Specifically, the condition changer 116 reduces the third threshold TH3 lower for the period from the detection of the external stimulus satisfying the specific condition until the predetermined amount of time elapses than in cases in which an external stimulus satisfying the specific condition is not detected (hereinafter referred to as “normal cases”). In other words, the condition changer 116 changes each of the peak threshold TH3_1 and the deviation threshold TH3_2 that are the third threshold TH3 to a value smaller than in normal cases. As a result, even in cases in which the sound data has a lower peak value and a lower deviation than in normal cases, the collection condition will be satisfied and the sound data will be collected as the training data 122 by the data collector 113. In other words, the sound data that does not satisfy the collection condition in normal cases satisfies the collection condition for the period from the detection of the external stimulus satisfying the specific condition until the predetermined amount of time elapses. As a result, it is easier to collect, as the training data 122, the sound data of the user corresponding to the owner.
Thus, due to the condition changer 116 relaxing the collection condition in cases in which an external stimulus that makes the robot 200 happy, such as “spoken to”, “petted”, or the like is detected, the identifier 115 more easily identifies the user that cares for the robot 200 as the owner.
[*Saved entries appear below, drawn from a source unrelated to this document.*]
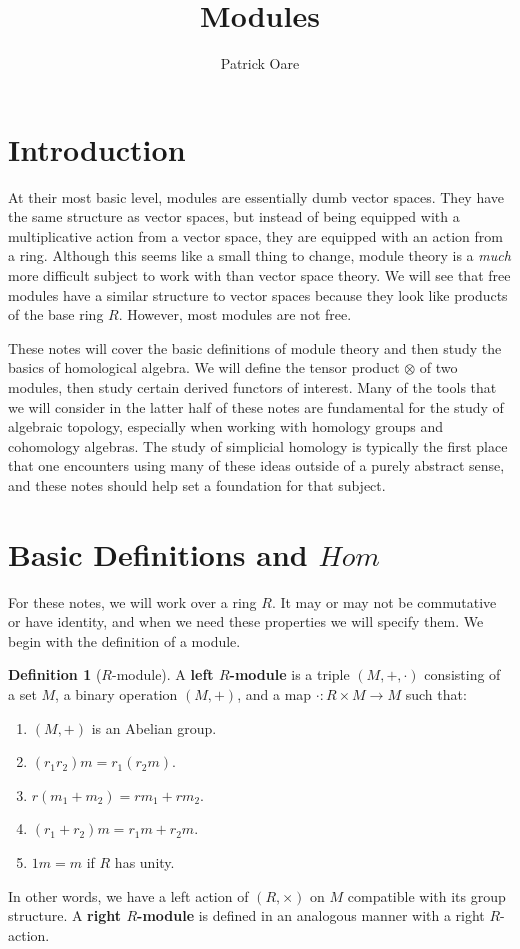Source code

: \documentclass[11pt, oneside]{amsart}   	%
\title{Modules}
\author{Patrick Oare}
\theoremstyle{definition}
\newtheorem{definition}{Definition}[section]
\begin{document}
\maketitle

\section{Introduction}

At their most basic level, modules are essentially dumb vector spaces. They have the same structure as vector spaces, but 
instead of being equipped with a multiplicative action from a vector space, they are equipped with an action from a ring. 
Although this seems like a small thing to change, module theory is a \textit{much} more difficult subject to work with than vector 
space theory. We will see that free modules have a similar structure to vector spaces because they look like products of the 
base ring $R$. However, most modules are not free. 

These notes will cover the basic definitions of module theory and then study the basics of homological algebra. We will define 
the tensor product $\otimes$ of two modules, then study certain derived functors of interest. Many of the tools that we will 
consider in the latter half of these notes are fundamental for the study of algebraic topology, especially when working with 
homology groups and cohomology algebras. The study of simplicial homology is typically the first place that one encounters 
using many of these ideas outside of a purely abstract sense, and these notes should help set a foundation for that subject. 

\section{Basic Definitions and $Hom$}

For these notes, we will work over a ring $R$. It may or may not be commutative or have identity, and when we need these 
properties we will specify them. We begin with the definition of a module. 

\begin{definition}[$R$-module]
	A \textbf{left $R$-module} is a triple $(M, +, \cdot)$ consisting of a set $M$, a binary operation $(M, +)$, and a map 
	$\cdot : R\times M\rightarrow M$ such that:
	\begin{enumerate}
			\item $(M, +)$ is an Abelian group.
			\item $(r_1r_2)m = r_1(r_2 m)$.
			\item $r(m_1 + m_2) = rm_1 + rm_2$.
			\item$ (r_1 + r_2)m = r_1m + r_2m$.
			\item $1m = m$ if $R$ has unity.
	\end{enumerate}
	In other words, we have a left action of $(R, \times)$ on $M$ compatible with its group structure. A 
	\textbf{right $R$-module} is defined in an analogous manner with a right $R$-action. 
\end{definition}
\end{document}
In other words, the robot 200 can imitate the behavior of a real pet, namely recognizing, as the owner, the person that takes care of the robot 200. The condition changer 116 restores the collection condition after the predetermined amount of time elapses from the detection of the external stimulus satisfying the specific condition.
Next, the flow of robot control processing according to the present embodiment is described while referencing FIG. 7. The robot control processing illustrated in FIG. 7 is executed by the controller 110 of the control device 100, with turning ON the power of the robot 200 as a trigger. The robot control processing illustrated in FIG. 7 is an example of a robot control method. Upon starting of the robot control processing, the controller 110 executes initialization processing (step S1). In the initialization processing, the controller 110 sets the various parameters used in the control of the robot 200 to initial values. Upon execution of the initialization processing, the controller 110 determines whether some sort of external stimulus is detected by any of the touch sensor 211, the acceleration sensor 212, the microphone 213, and the gyrosensor 214 of the sensor unit 210 (step S2).
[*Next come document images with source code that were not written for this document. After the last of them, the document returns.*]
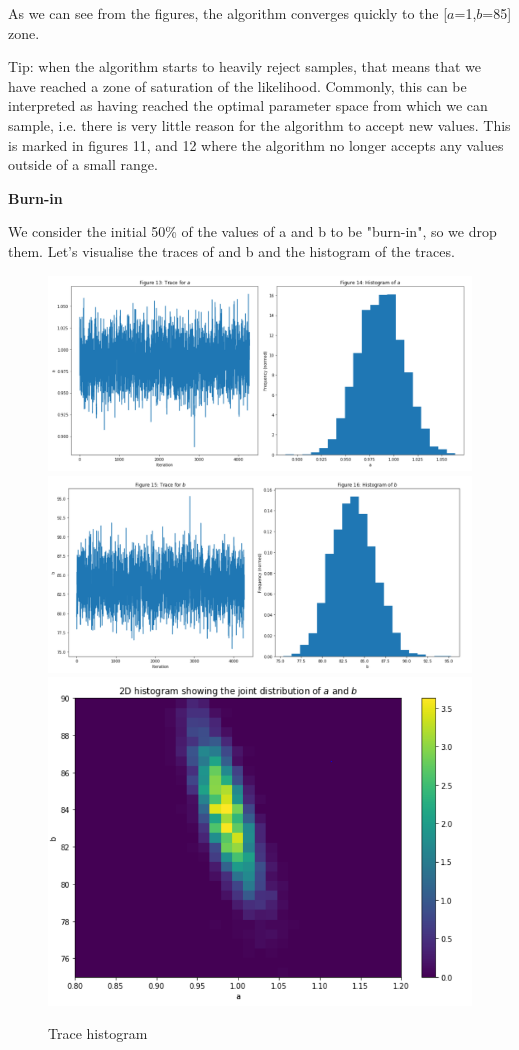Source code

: As we can see from the figures, the algorithm converges quickly to the [$a$=1,$b$=85] zone.

Tip: when the algorithm starts to heavily reject samples, that means that we have reached a zone of saturation of the likelihood. Commonly, this can be interpreted as having reached the optimal parameter space from which we can sample, i.e. there is very little reason for the algorithm to accept new values. This is marked in figures 11, and 12 where the algorithm no longer accepts any values outside of a small range.

\textbf{Burn-in}

We consider the initial 50\% of the values of a and b to be "burn-in", so we drop them. Let's visualise the traces of and b and the histogram of the traces.


\begin{figure}[h]
    \centering
\includegraphics[width=.8\textwidth]{pic/p05c08-snip12}
\includegraphics[width=.8\textwidth]{pic/p05c08-snip13}
\includegraphics[width=.8\textwidth]{pic/p05c08-snip14}
    \caption{Trace histogram}
    \label{fig:p05c08-snip12}
\end{figure}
In a case in which an external stimulus is detected (step S2; YES), the controller 110 determines whether a sound is detected by the microphone 213 as the external stimulus (step S3). In a case in which a sound is detected (step S3; YES), the controller 110 executes data collection processing (step S4). Details of the data collection processing of step S4 are described while referencing FIG. 8.
Upon starting of the data collection processing illustrated in FIG. 8, the controller 110 determines whether the peak value of the sound detected in step S2 is greater than or equal to the first threshold TH1 (step S41). In a case in which the peak value is greater than or equal to the first threshold TH1 (step S41; YES), the controller 110 determines that the detected sound corresponds to a “loud sound” (step S42), and ends the data collection processing illustrated in FIG. 8.
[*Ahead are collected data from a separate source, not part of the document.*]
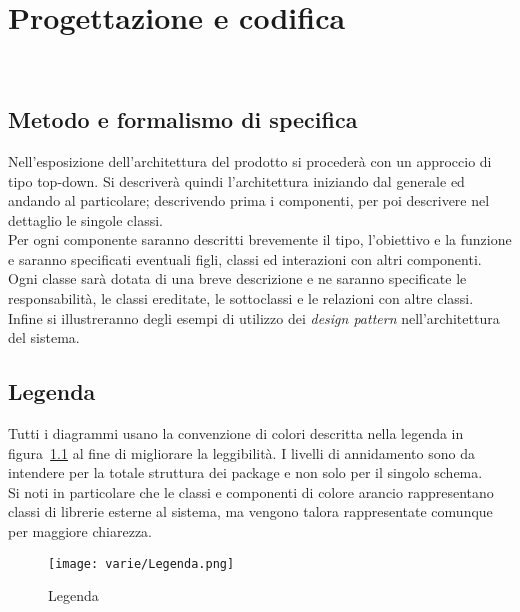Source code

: 
\chapter{Progettazione e codifica}
\label{cap:progettazione-codifica}

\\


\section{Metodo e formalismo di specifica}
Nell'esposizione dell'architettura del prodotto si procederà con un approccio di tipo top-down.  Si descriverà quindi l'architettura iniziando dal generale ed andando al particolare; descrivendo prima i componenti, per poi descrivere nel dettaglio le singole classi.\\
Per ogni componente saranno descritti brevemente il tipo, l'obiettivo e la funzione e saranno specificati
eventuali figli, classi ed interazioni con altri componenti. Ogni classe sarà dotata di una breve descrizione e
ne saranno specificate le responsabilità, le classi ereditate, le sottoclassi e le relazioni con altre classi.\\
Infine si illustreranno degli esempi di utilizzo dei \emph{design pattern} nell'architettura del sistema.

\section{Legenda}
Tutti i diagrammi usano la convenzione di colori descritta nella legenda in figura~\ref{fig:legenda} al fine di migliorare la leggibilità. I livelli di annidamento sono da intendere per la totale struttura dei package e non solo per il singolo schema.\\
Si noti in particolare che le classi e componenti di colore arancio rappresentano classi di librerie esterne al sistema, ma vengono talora rappresentate comunque per maggiore chiarezza.
\begin{figure}[H] 
    \centering 
    \texttt{[image: varie/Legenda.png]} 
    \caption{Legenda}\label{fig:legenda}
\end{figure}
In contrast, in a case in which the peak value is less than the first threshold TH1 (step S41; NO), the controller 110 next determines whether the peak value of the sound detected in step S2 is greater than or equal to the second threshold TH2 (step S43). In a case in which the peak value is less than the second threshold TH2 (step S43; NO), the controller 110 determines that the detected sound is noise such as an environmental sound or the like, and ends the data collection processing illustrated in FIG. 8.
In contrast, in a case in which the peak value is greater than or equal to the second threshold TH2 (step S43; YES), the controller 110 determines that the detected sound is a voice. In such a case, the controller 110 determines whether the peak value and the deviation of the detected sound are greater than or equal to the third threshold TH3 (step S44). Specifically, the controller 110 determines whether the peak value of the detected sound is greater than or equal to the peak threshold TH3_1 and, also, the deviation of the detected sound is greater than or equal to the deviation threshold TH3_2.
In a case in which the peak value and the deviation are greater than or equal to the third threshold TH3 (step S44; YES), the controller 110 determines that the detected sound is voice suitable as the training data 122. In such a case, the controller 110 functions as the data collector 113, and stores sound data expressing the detected sound as the training data 122 (step S45). In other words, the controller 110 adds and sound data expressing the detected sound as new sound data to the training data 122 and stores the data.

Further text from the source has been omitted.